» **EXERCISE INSTRUCTIONS**:
Every picture should be left out, but the lines below must be repeated exactly.

Items from a data source
__________________________________________________

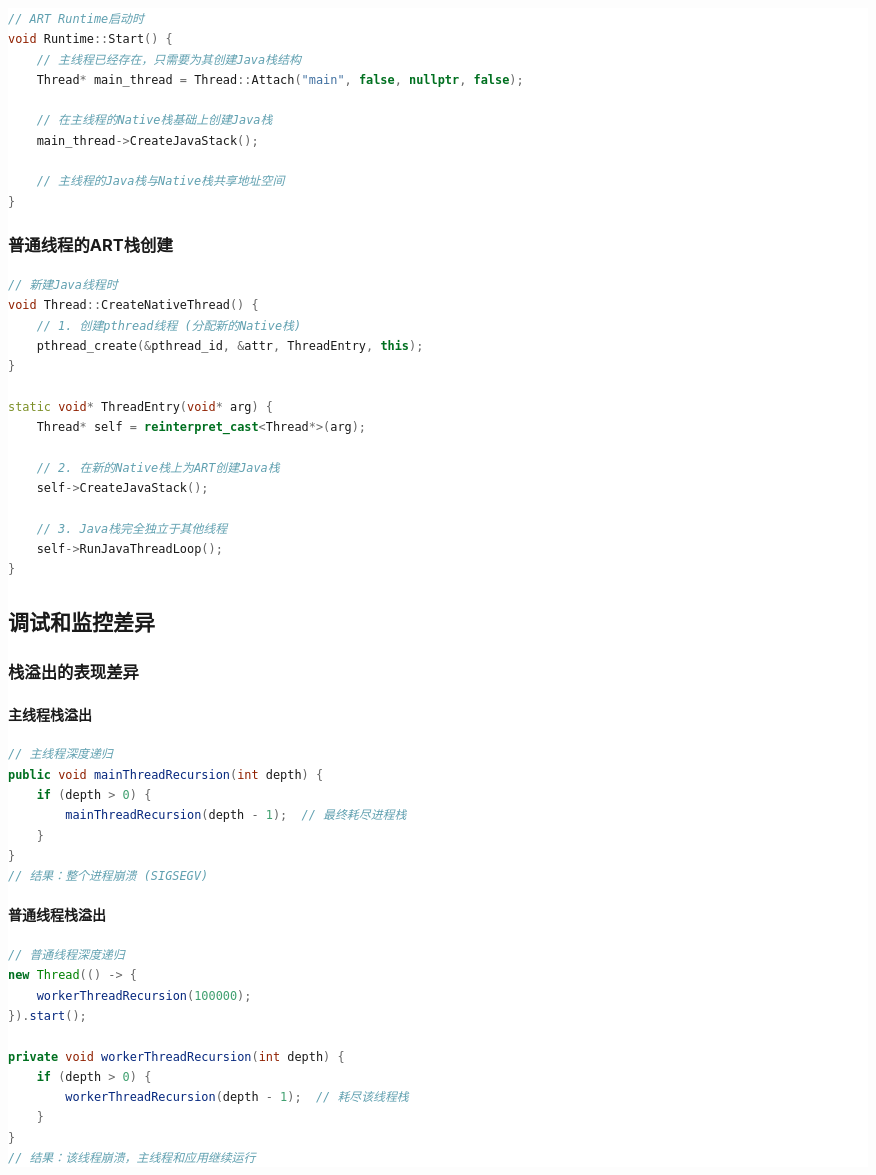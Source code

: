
 ```cpp
// ART Runtime启动时
void Runtime::Start() {
    // 主线程已经存在，只需要为其创建Java栈结构
    Thread* main_thread = Thread::Attach("main", false, nullptr, false);
    
    // 在主线程的Native栈基础上创建Java栈
    main_thread->CreateJavaStack();
    
    // 主线程的Java栈与Native栈共享地址空间
}
```

### 普通线程的ART栈创建

```cpp
// 新建Java线程时
void Thread::CreateNativeThread() {
    // 1. 创建pthread线程 (分配新的Native栈)
    pthread_create(&pthread_id, &attr, ThreadEntry, this);
}

static void* ThreadEntry(void* arg) {
    Thread* self = reinterpret_cast<Thread*>(arg);
    
    // 2. 在新的Native栈上为ART创建Java栈
    self->CreateJavaStack();
    
    // 3. Java栈完全独立于其他线程
    self->RunJavaThreadLoop();
}
```

## 调试和监控差异

### 栈溢出的表现差异

#### 主线程栈溢出

```java
// 主线程深度递归
public void mainThreadRecursion(int depth) {
    if (depth > 0) {
        mainThreadRecursion(depth - 1);  // 最终耗尽进程栈
    }
}
// 结果：整个进程崩溃 (SIGSEGV)
```

#### 普通线程栈溢出

```java
// 普通线程深度递归  
new Thread(() -> {
    workerThreadRecursion(100000);
}).start();

private void workerThreadRecursion(int depth) {
    if (depth > 0) {
        workerThreadRecursion(depth - 1);  // 耗尽该线程栈
    }
}
// 结果：该线程崩溃，主线程和应用继续运行
```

__________________________________________________

» **OUTPUT BELOW**:
Source code

:
 ```cpp
// ART Runtime启动时
void Runtime::Start() {
    // 主线程已经存在，只需要为其创建Java栈结构
    Thread* main_thread = Thread::Attach("main", false, nullptr, false);
    
    // 在主线程的Native栈基础上创建Java栈
    main_thread->CreateJavaStack();
    
    // 主线程的Java栈与Native栈共享地址空间
}
```

### 普通线程的ART栈创建

```cpp
// 新建Java线程时
void Thread::CreateNativeThread() {
    // 1. 创建pthread线程 (分配新的Native栈)
    pthread_create(&pthread_id, &attr, ThreadEntry, this);
}

static void* ThreadEntry(void* arg) {
    Thread* self = reinterpret_cast<Thread*>(arg);
    
    // 2. 在新的Native栈上为ART创建Java栈
    self->CreateJavaStack();
    
    // 3. Java栈完全独立于其他线程
    self->RunJavaThreadLoop();
}
```

## 调试和监控差异

### 栈溢出的表现差异

#### 主线程栈溢出

```java
// 主线程深度递归
public void mainThreadRecursion(int depth) {
    if (depth > 0) {
        mainThreadRecursion(depth - 1);  // 最终耗尽进程栈
    }
}
// 结果：整个进程崩溃 (SIGSEGV)
```

#### 普通线程栈溢出

```java
// 普通线程深度递归  
new Thread(() -> {
    workerThreadRecursion(100000);
}).start();

private void workerThreadRecursion(int depth) {
    if (depth > 0) {
        workerThreadRecursion(depth - 1);  // 耗尽该线程栈
    }
}
// 结果：该线程崩溃，主线程和应用继续运行
```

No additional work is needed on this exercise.